[Start of section]

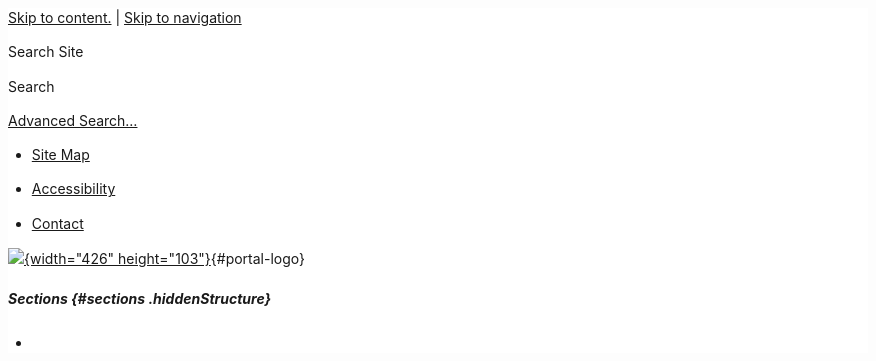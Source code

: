 <div id="visual-portal-wrapper">

<div id="portal-top">

<div id="portal-header">

[Skip to
content.](https://blog.swatteksystems.com/old/archive/2009/09#documentContent)
| [Skip to
navigation](https://blog.swatteksystems.com/old/archive/2009/09#portlet-navigation-tree)

<div id="portal-searchbox">

Search Site
<div class="LSBox">

<span>Search</span>
<div id="LSResult" class="LSResult" style="">

<div id="LSShadow" class="LSShadow">

</div>

</div>

</div>

<div id="portal-advanced-search" class="hiddenStructure">

[Advanced Search…](https://blog.swatteksystems.com/old/search_form)

</div>

</div>

-   <div id="siteaction-sitemap">

    </div>

    [Site Map](https://blog.swatteksystems.com/old/sitemap "Site Map")
-   <div id="siteaction-accessibility">

    </div>

    [Accessibility](https://blog.swatteksystems.com/old/accessibility-info "Accessibility")
-   <div id="siteaction-contact">

    </div>

    [Contact](https://blog.swatteksystems.com/old/contact-info "Contact")

[![](https://blog.swatteksystems.com/old/logo.png){width="426"
height="103"}](https://blog.swatteksystems.com){#portal-logo}

</div>

##### Sections {#sections .hiddenStructure}

<div id="globalnav-wrapper">

-   <div id="portaltab-index_html">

[End of section]

> [WHAT YOU SHOULD DO]:
Reproduce each line of the entries in which the word "wrapper" is found.

> [RESPONSE AREA]:
: <div id="visual-portal-wrapper">
<div id="globalnav-wrapper">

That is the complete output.